Зритель не обязан рассуждать
Он обычно либо понимает и принимает, либо отторгает от себя увиденное. Зритель этого премьерного показа понимал все, так точна оказалось реакция зала, таким свежим и неожиданным оказался Чехов. Это все было про нас, а иначе над чем мы так дружно смеялись.?!
Скажем, корчится от боли бедолага Ломов. Казалось бы внешнее! Ничего подобного: абсолютно чеховский ход. Ведь у Ломова вместо любовного томления, которое должно бы сопутствовать жениху, одна лишь ломота в теле от тоски по «регулярной и правильной жизни» да холостяцкая бессонница. И из этого физического мучения «родить» какое-то там объяснение в любви решительно нет никакой возможности. Зато, забыв даже о пороке сердца, Ломов Дубовикова бросается в битву за собственность. Этим и нелеп, этим и смешон: одержимостью по случайному, мешающему достижению цели поводу. Вся эксцентричность характера Ломова родом из этих (для него трагических, для зрителя комических) противоречий. Право же, за развитием этого театрального дарования театралам стоит последить попристальней.

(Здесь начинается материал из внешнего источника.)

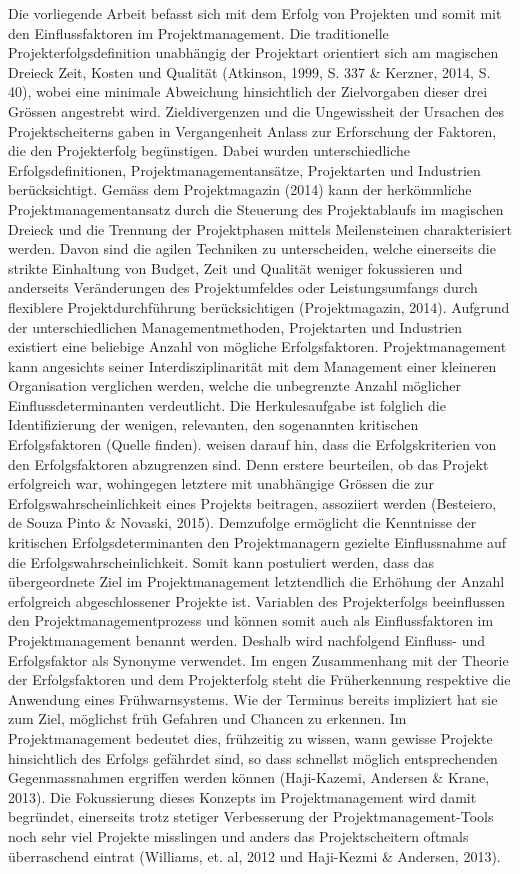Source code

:  Die vorliegende Arbeit befasst sich mit dem Erfolg von Projekten und somit mit den Einflussfaktoren im Projektmanagement. Die traditionelle Projekterfolgsdefinition unabhängig der Projektart orientiert sich am magischen Dreieck Zeit, Kosten und Qualität (Atkinson, 1999, S. 337 \& Kerzner, 2014, S. 40), wobei eine minimale Abweichung hinsichtlich der Zielvorgaben dieser drei Grössen angestrebt wird. Zieldivergenzen und die Ungewissheit der Ursachen des Projektscheiterns gaben in Vergangenheit Anlass zur Erforschung der Faktoren, die den Projekterfolg begünstigen. Dabei wurden unterschiedliche Erfolgsdefinitionen, Projektmanagementansätze, Projektarten und Industrien berücksichtigt. Gemäss dem Projektmagazin (2014) kann der herkömmliche Projektmanagementansatz durch die Steuerung des Projektablaufs im magischen Dreieck und die Trennung der Projektphasen mittels Meilensteinen charakterisiert werden. Davon sind die agilen Techniken zu unterscheiden, welche einerseits die strikte Einhaltung von Budget, Zeit und Qualität weniger fokussieren und anderseits Veränderungen des Projektumfeldes oder Leistungsumfangs durch flexiblere Projektdurchführung berücksichtigen (Projektmagazin, 2014). Aufgrund der unterschiedlichen Managementmethoden, Projektarten und Industrien existiert eine beliebige Anzahl von mögliche Erfolgsfaktoren. Projektmanagement kann angesichts seiner Interdisziplinarität mit dem Management einer kleineren Organisation verglichen werden, welche die unbegrenzte Anzahl möglicher Einflussdeterminanten verdeutlicht. Die Herkulesaufgabe ist folglich die Identifizierung der wenigen, relevanten, den sogenannten kritischen Erfolgsfaktoren (Quelle finden). \cite{BeDeNov2015} weisen darauf hin, dass die Erfolgskriterien von den Erfolgsfaktoren abzugrenzen sind. Denn erstere beurteilen, ob das Projekt erfolgreich war, wohingegen letztere mit unabhängige Grössen die zur Erfolgswahrscheinlichkeit eines Projekts beitragen, assoziiert werden (Besteiero, de Souza Pinto \& Novaski, 2015). Demzufolge ermöglicht die Kenntnisse der kritischen Erfolgsdeterminanten den Projektmanagern gezielte Einflussnahme auf die Erfolgswahrscheinlichkeit. Somit kann postuliert werden, dass das übergeordnete Ziel im Projektmanagement letztendlich die Erhöhung der Anzahl erfolgreich abgeschlossener Projekte ist. Variablen des Projekterfolgs beeinflussen den Projektmanagementprozess und können somit auch als Einflussfaktoren im Projektmanagement benannt werden. Deshalb wird nachfolgend Einfluss- und Erfolgsfaktor als Synonyme verwendet. Im engen Zusammenhang mit der Theorie der Erfolgsfaktoren und dem Projekterfolg steht die Früherkennung respektive die Anwendung eines Frühwarnsystems. Wie der Terminus bereits impliziert hat sie zum Ziel, möglichst früh Gefahren und Chancen zu erkennen. Im Projektmanagement bedeutet dies, frühzeitig zu wissen, wann gewisse Projekte hinsichtlich des Erfolgs gefährdet sind, so dass schnellst möglich entsprechenden Gegenmassnahmen ergriffen werden können (Haji-Kazemi, Andersen \& Krane, 2013). Die Fokussierung dieses Konzepts im Projektmanagement wird damit begründet, einerseits trotz stetiger Verbesserung der Projektmanagement-Tools noch sehr viel Projekte misslingen und anders das Projektscheitern oftmals überraschend eintrat (Williams, et. al, 2012 und Haji-Kezmi \& Andersen, 2013). 
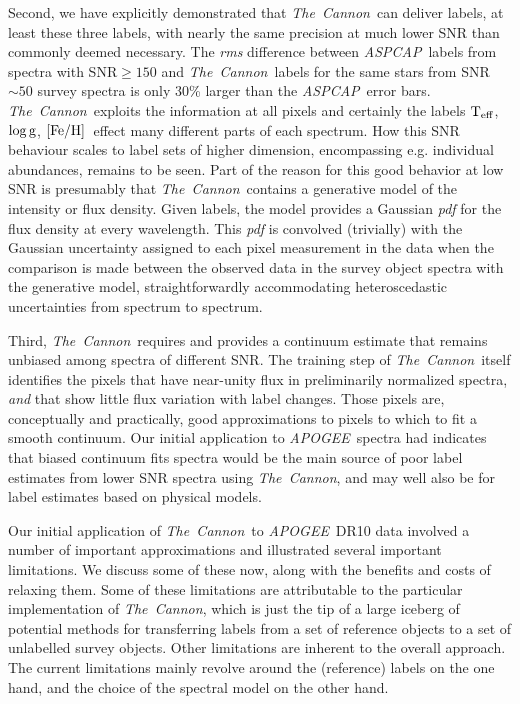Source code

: \documentclass[12pt, preprint]{aastex}
\newcommand{\tc}{\textsl{The~Cannon}}
\newcommand{\apogee}{\textsl{APOGEE}}
\newcommand{\aspcap}{\textsl{ASPCAP}}
\newcommand{\teff}{\mbox{$\rm T_{eff}$}}
\newcommand{\feh}{\mbox{$\rm [Fe/H]$}}
\newcommand{\logg}{\mbox{$\rm \log g$}}
\begin{document}
Second, we have explicitly demonstrated that \tc\ can deliver labels, at least these three labels, 
with nearly the same precision at much lower SNR than commonly deemed necessary. 
The \textit{rms} difference between  \aspcap\ labels from spectra with SNR$\ge150$ and \tc\ labels
for the same stars from SNR$ \sim 50$ survey spectra is only 30\% larger than the \aspcap\ error bars. 
\tc\  exploits the information at all pixels and certainly the labels \teff, \logg, \feh\  effect many different parts of each spectrum. How this SNR behaviour scales to label sets of higher dimension, encompassing e.g. individual abundances, remains to be seen. Part of the reason for this good behavior at low SNR is presumably that
\tc\ contains a generative model of the intensity or flux density.
Given labels, the model provides a Gaussian \textit{pdf} for the flux density at every wavelength.
This \textit{pdf} is convolved (trivially) with the Gaussian uncertainty
assigned to each pixel measurement in the data when the comparison is
made between the observed data in the survey object spectra with the
generative model, straightforwardly accommodating
heteroscedastic uncertainties from spectrum to spectrum.

Third, \tc\ requires and provides a continuum estimate that remains  
unbiased among spectra of different SNR. The training step of \tc\ itself identifies the 
pixels that have near-unity flux in preliminarily normalized spectra, {\it and} that show little flux variation with 
label changes. Those pixels are, conceptually and practically, good approximations to pixels to which to fit a smooth continuum. Our initial application to \apogee\ spectra had indicates that biased continuum fits spectra would be the main source of poor label estimates from lower SNR spectra using \tc , and may well also be for label estimates based on physical models. 

Our initial application of \tc\ to \apogee\  DR10 data involved a number of important approximations and illustrated several important limitations. 
We discuss some of these now, along with the benefits and costs of relaxing
them. Some of these limitations are attributable to the 
particular implementation of \tc , which is just the tip of a large iceberg of potential
methods for transferring labels from a set of reference objects to a
set of unlabelled survey objects. Other limitations are inherent to the overall approach. 
The current limitations mainly revolve around the (reference) labels on the one hand, and the choice 
of the spectral model on the other hand. 
\end{document}

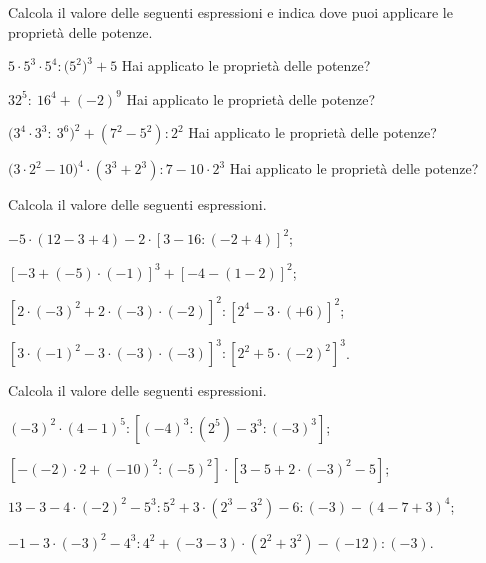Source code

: \begin{esercizio}[\Ast]
Calcola il valore delle seguenti espressioni e indica dove puoi applicare le proprietà delle potenze.
\TabPositions{5.5cm}
\begin{enumeratea}
 \item $5\cdot 5^3\cdot 5^4: \big(5^2\big)^3 +5$ \tab Hai applicato le proprietà delle potenze?\:\dotfill
 \item $32^5:~16^4 +(-2)^9$ \tab Hai applicato le proprietà delle potenze?\:\dotfill
 \item $\big(3^4\cdot 3^3:~3^6\big)^2 +\left(7^2-5^2\right):2^2$ \tab Hai applicato le proprietà delle potenze?\:\dotfill
 \item $\big(3\cdot 2^2 -10\big)^4\cdot \left(3^3+2^3\right):7-10\cdot 2^3$ \tab Hai applicato le proprietà delle potenze?\:\dotfill
\end{enumeratea}
\end{esercizio}
\pagebreak
\begin{esercizio}[\Ast]
Calcola il valore delle seguenti espressioni.
 \begin{enumeratea}
 \item $-5\cdot(12-3+4)-2\cdot\left[3-16:(-2+4)\right]^2$;
 \item $\left[-3+(-5)\cdot(-1)\right]^3+\left[-4-(1-2)\right]^2$;
 \item $\left[2\cdot(-3)^2+2\cdot(-3)\cdot(-2)\right]^2:\left[2^4-3\cdot(+6)\right]^2$;
 \item $\left[3\cdot(-1)^2-3\cdot(-3)\cdot(-3)\right]^3:\left[2^2+5\cdot(-2)^2\right]^3$.
 \end{enumeratea}
\end{esercizio}

\begin{esercizio}[\Ast]
Calcola il valore delle seguenti espressioni.
 \begin{enumeratea}
 \item $(-3)^2\cdot(4-1)^5:\left[(-4)^3:\left(2^5\right)-3^3:(-3)^3\right]$;
 \item $\left[-(-2)\cdot2+(-10)^2:(-5)^2\right]\cdot\left[3-5+2\cdot(-3)^2-5\right]$;
 \item $13-3-4\cdot(-2)^2-5^3:5^2+3\cdot\left(2^3-3^2\right)-6:(-3)-(4-7+3)^4$;
 \item $-1-3\cdot(-3)^2-4^3:4^2+(-3-3)\cdot\left(2^2+3^2\right)-(-12):(-3)$.
 \end{enumeratea}
\end{esercizio}

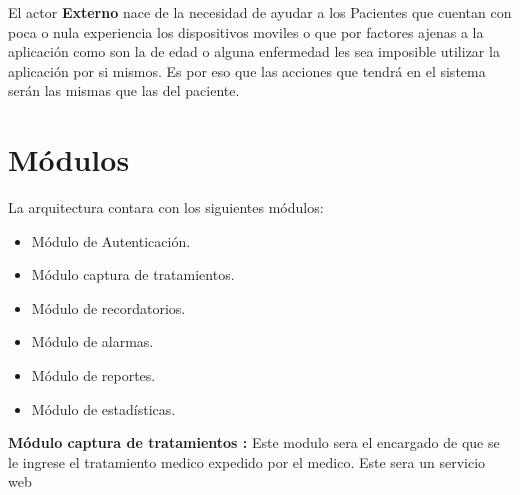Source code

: El actor \textbf{Externo} nace de la necesidad de ayudar a los Pacientes que cuentan con poca o nula experiencia los dispositivos moviles o que por factores ajenas a la aplicación como son la de edad o alguna enfermedad les sea imposible utilizar la aplicación por si mismos. Es por eso que las acciones que tendrá en el sistema serán las mismas que las del paciente.

\section{Módulos}
La arquitectura contara con los siguientes módulos:
\begin{itemize}
	\item Módulo de Autenticación.
	\item Módulo captura de tratamientos.
	\item Módulo de recordatorios.
	\item Módulo de alarmas.
	\item Módulo de reportes.
	\item Módulo de estadísticas.
\end{itemize}

\textbf{Módulo captura de tratamientos :} Este modulo sera el encargado de que se le ingrese el tratamiento medico expedido por el medico. Este sera un servicio web 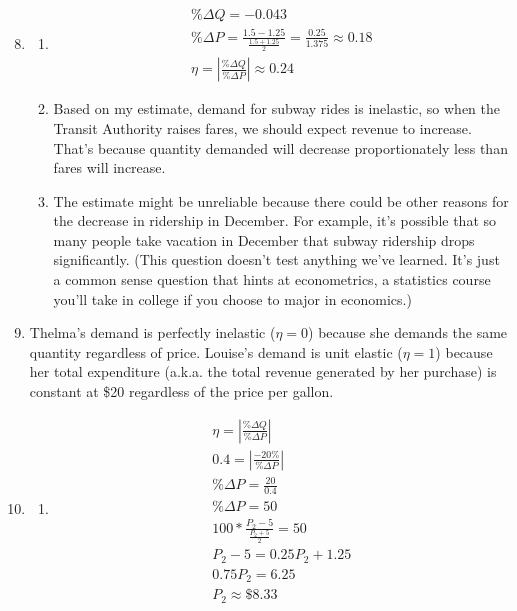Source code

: \documentclass{article}
\begin{document}
\begin{enumerate}
\setcounter{enumi}{7}

\item

	\begin{enumerate}
	
	\item 
	
		\begin{gather*}
		\% \Delta Q = -0.043 \\
		\% \Delta P = \frac{1.5 - 1.25}{\frac{1.5 + 1.25}{2}} = \frac{0.25}{1.375} \approx 0.18 \\
		\eta = \left| \frac{\% \Delta Q}{\% \Delta P} \right| \approx 0.24
		\end{gather*}
		
	\item Based on my estimate, demand for subway rides is inelastic, so when the Transit Authority raises fares, we should expect revenue to increase. That's because quantity demanded will decrease proportionately less than fares will increase. 
	
	\item The estimate might be unreliable because there could be other reasons for the decrease in ridership in December. For example, it's possible that so many people take vacation in December that subway ridership drops significantly. (This question doesn't test anything we've learned. It's just a common sense question that hints at econometrics, a statistics course you'll take in college if you choose to major in economics.) 
	
	\end{enumerate} 
	
\item Thelma's demand is perfectly inelastic ($\eta = 0$) because she demands the same quantity regardless of price. Louise's demand is unit elastic ($\eta = 1$) because her total expenditure (a.k.a. the total revenue generated by her purchase) is constant at \$20 regardless of the price per gallon. 

\item

	\begin{enumerate}
	
	\item 
	
		\begin{gather*}
		\eta = \left| \frac{\% \Delta Q}{\% \Delta P} \right| \\
		0.4 = \left| \frac{-20 \%}{\% \Delta P} \right| \\
		\% \Delta P = \frac{20}{0.4} \\
		\% \Delta P = 50 \\
		100 * \frac{P_2 - 5}{\frac{P_2 + 5}{2}} = 50 \\
		P_2 - 5 = 0.25P_2 + 1.25 \\
		0.75P_2 = 6.25 \\
		P_2 \approx \$8.33
		\end{gather*}
		

\end{enumerate}
\end{enumerate}
\end{document}
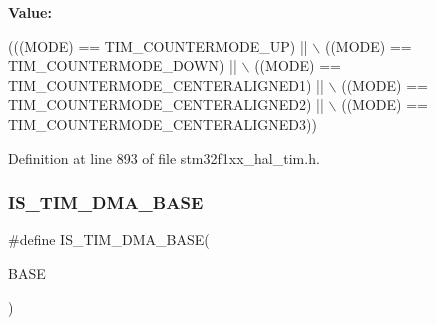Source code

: {\bfseries Value\+:}
\begin{DoxyCode}
(((MODE) == TIM\_COUNTERMODE\_UP)              || \(\backslash\)
                                   ((MODE) == TIM\_COUNTERMODE\_DOWN)            || \(\backslash\)
                                   ((MODE) == TIM\_COUNTERMODE\_CENTERALIGNED1)  || \(\backslash\)
                                   ((MODE) == TIM\_COUNTERMODE\_CENTERALIGNED2)  || \(\backslash\)
                                   ((MODE) == TIM\_COUNTERMODE\_CENTERALIGNED3))
\end{DoxyCode}


Definition at line 893 of file stm32f1xx\+\_\+hal\+\_\+tim.\+h.

\mbox{\label{group___t_i_m___private___macros_gaf565551f2619b1368fed7ef1ba7414de}} 
\subsubsection{\texorpdfstring{I\+S\+\_\+\+T\+I\+M\+\_\+\+D\+M\+A\+\_\+\+B\+A\+SE}{IS\_TIM\_DMA\_BASE}}
{\footnotesize\ttfamily \#define I\+S\+\_\+\+T\+I\+M\+\_\+\+D\+M\+A\+\_\+\+B\+A\+SE(\begin{DoxyParamCaption}\item[{}]{B\+A\+SE }\end{DoxyParamCaption})}

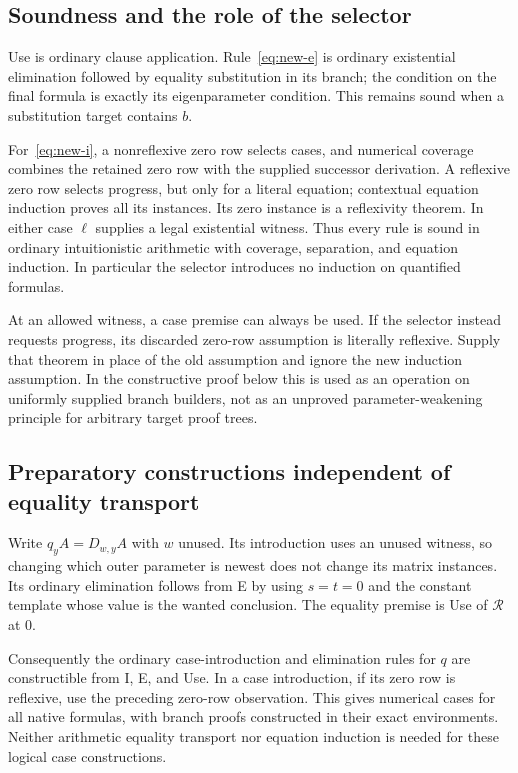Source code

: \subsection{Soundness and the role of the selector}

Use is ordinary clause application.  Rule~\eqref{eq:new-e} is ordinary
existential elimination followed by equality substitution in its branch;
the condition on the final formula is exactly its eigenparameter condition.
This remains sound when a substitution target contains $b$.

For~\eqref{eq:new-i}, a nonreflexive zero row selects cases, and numerical
coverage combines the retained zero row with the supplied successor
derivation.  A reflexive zero row selects progress, but only for a literal
equation; contextual equation induction proves all its instances.  Its
zero instance is a reflexivity theorem.  In either case $\ell$ supplies
a legal existential witness.  Thus every rule is sound in ordinary
intuitionistic arithmetic with coverage, separation, and equation induction.
In particular the selector introduces no induction on quantified formulas.

At an allowed witness, a case premise can always be used.  If the selector
instead requests progress, its discarded zero-row assumption is literally
reflexive.  Supply that theorem in place of the old assumption and ignore
the new induction assumption.  In the constructive proof below this is
used as an operation on uniformly supplied branch builders, not as an
unproved parameter-weakening principle for arbitrary target proof trees.

\subsection{Preparatory constructions independent of equality transport}

Write $q_yA=D_{w,y}A$ with $w$ unused.  Its introduction uses an unused
witness, so changing which outer parameter is newest does not change its
matrix instances.  Its ordinary elimination follows from E by using
$s=t=0$ and the constant template whose value is the wanted conclusion.
The equality premise is Use of $\mathcal R$ at $0$.

Consequently the ordinary case-introduction and elimination rules for $q$
are constructible from I, E, and Use.  In a case introduction, if its zero
row is reflexive, use the preceding zero-row observation.  This gives
numerical cases for all native formulas, with branch proofs constructed
in their exact environments.  Neither arithmetic equality transport nor
equation induction is needed for these logical case constructions.


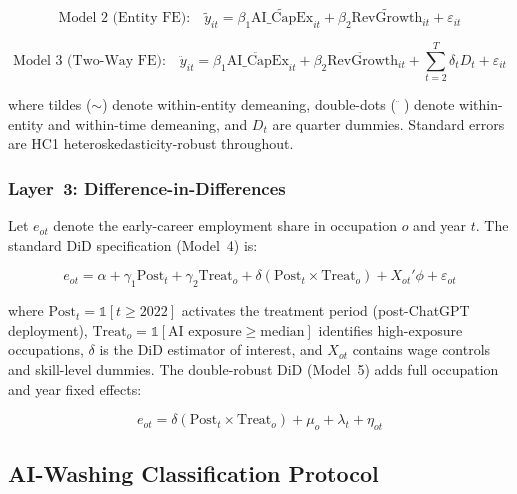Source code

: \documentclass[12pt, a4paper]{article}
\begin{document}
\begin{equation}
\text{Model 2 (Entity FE):}\quad
\tilde{y}_{it} = \beta_1 \widetilde{\text{AI\_CapEx}}_{it}
              + \beta_2 \widetilde{\text{RevGrowth}}_{it} + \varepsilon_{it}
\label{eq:m2}
\end{equation}

\begin{equation}
\text{Model 3 (Two-Way FE):}\quad
\ddot{y}_{it} = \beta_1 \ddot{\text{AI\_CapEx}}_{it}
             + \beta_2 \ddot{\text{RevGrowth}}_{it}
             + \sum_{t=2}^{T} \delta_t D_t + \varepsilon_{it}
\label{eq:m3}
\end{equation}

where tildes ($\sim$) denote within-entity demeaning, double-dots ($\ddot{\phantom{x}}$)
denote within-entity and within-time demeaning, and $D_t$ are quarter dummies. Standard
errors are HC1 heteroskedasticity-robust throughout.

\subsubsection{Layer~3: Difference-in-Differences}

Let $e_{ot}$ denote the early-career employment share in occupation $o$ and year $t$.
The standard DiD specification (Model~4) is:

\begin{equation}
e_{ot} = \alpha + \gamma_1 \text{Post}_{t} + \gamma_2 \text{Treat}_{o}
       + \delta (\text{Post}_{t} \times \text{Treat}_{o})
       + X_{ot}'\phi + \varepsilon_{ot}
\label{eq:did}
\end{equation}

where $\text{Post}_{t} = \mathbb{1}[t \geq 2022]$ activates the treatment period
(post-ChatGPT deployment), $\text{Treat}_{o} = \mathbb{1}[\text{AI exposure} \geq \text{median}]$
identifies high-exposure occupations, $\delta$ is the DiD estimator of interest, and
$X_{ot}$ contains wage controls and skill-level dummies. The double-robust DiD (Model~5)
adds full occupation and year fixed effects:

\begin{equation}
e_{ot} = \delta (\text{Post}_{t} \times \text{Treat}_{o})
       + \mu_o + \lambda_t + \eta_{ot}
\label{eq:drdd}
\end{equation}

\subsection{AI-Washing Classification Protocol}
\end{document}
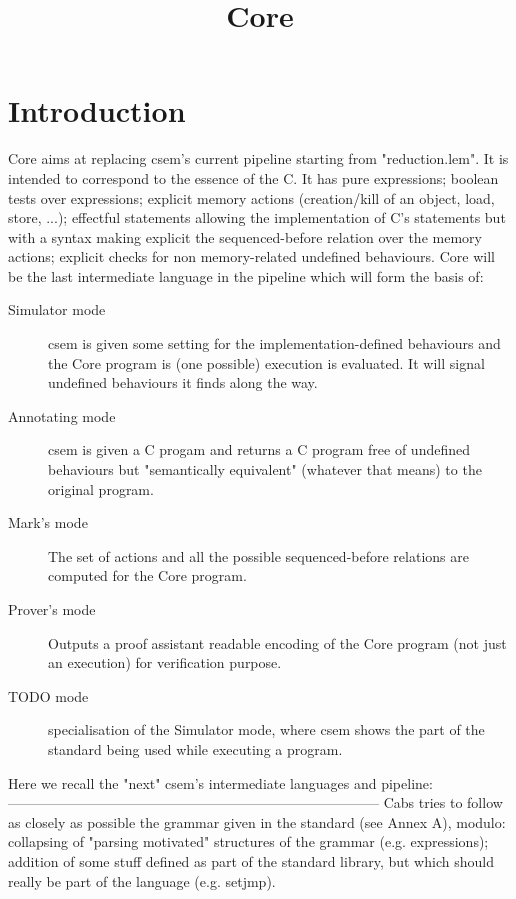 \documentclass[12pt, a4paper]{article}
\title{Core}
\author{}
\date{}
\begin{document}

\nocite{*} 

\maketitle

\section{Introduction}
Core aims at replacing csem's current pipeline starting from "reduction.lem".
It is intended to correspond to the essence of the C.
It has pure expressions; boolean tests over expressions;
explicit memory actions (creation/kill of an object, load, store, ...);
effectful statements allowing the implementation of C's statements but with a syntax making explicit the sequenced-before relation over the memory actions;
explicit checks for non memory-related undefined behaviours.  Core will be the last intermediate language in the pipeline which will form the basis of:

\begin{description}
\item[Simulator mode]
  csem is given some setting for the implementation-defined behaviours and the Core program is (one possible) execution is evaluated.
  It will signal undefined behaviours it finds along the way.
  
  \item[Annotating mode]
  csem is given a C progam and returns a C program free of undefined behaviours but "semantically equivalent" (whatever that means) to the original program.
  
  \item[Mark's mode]
  The set of actions and all the possible sequenced-before relations are computed for the Core program.
  
  \item[Prover's mode]
  Outputs a proof assistant readable encoding of the Core program (not just an execution) for verification purpose.
  
  \item[TODO mode]
  specialisation of the Simulator mode, where csem shows the part of the standard being used while executing a program.
\end{description}

\newpage

Here we recall the "next" csem's intermediate languages and pipeline:
--------------------------------------------------------------------------------
Cabs    tries to follow as closely as possible the grammar given in the standard
        (see Annex A), modulo: collapsing of "parsing motivated" structures of
        the grammar (e.g. expressions); addition of some stuff defined as part
        of the standard library, but which should really be part of the
        language (e.g. setjmp).
\end{document}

Режиссер сыграл в простачка
Режиссеры тоже не любят говорить, о чем они ставили спектакль, это все равно, что лозунг с идеей над авансценой повесить.
Милая режиссерская шутка Александра Ряписова оказалась сродни чеховскому юмору. Перед закрытым еще занавесом режиссер Ряписов (он же дипломник, мальчишка, студент!) с потерянным видом школяра рассказал зрителям про то, как устроен театр. Делал он это с дотошностью идиота: «Это – рампа. Это – роход. А здесь, когда собирается полный зал, бывает аншлаг!» Кажется, это из монологов Аверченко. Зал реагировал абсолютно адекватно условиям игры – хохотал!
Очень этот пролог оказался кстати: во-первых, к мысли, что предлагаемое им зрелище – это тоже театр, зрителя надо было приучить, а во-вторых, и актеры, и публика дичают без театрального здания, без десяти спектаклей в месяц, без театральных открытий и потрясений.
Да и Антон Павлович в свое время заметил: «Сцена станет искусством лишь в будущем, теперь же она – борьба за будущее…»
1:0 в пользу Его Величества Театра. Таков был счет в полутемном и совсем нетеатральном зале ДК «Строитель» в этот вечер.

P.S. Что же касается водевиля, то общеизвестно, что этот жанр устарел и поднадоел публике своей пошлостью, условностью персонажей, глупостью куплетов и делением героев на «простаков», «чудаков» или «интриганов» уже тогда. Когда Чехов писал свои шутки (в 1888 году!). Он тоже хотел прорваться к новым формам, к новым смыслам в будущее.
Анна Зыкова
«Вечерний Первоуральск свободный» 16 мая 2002 г.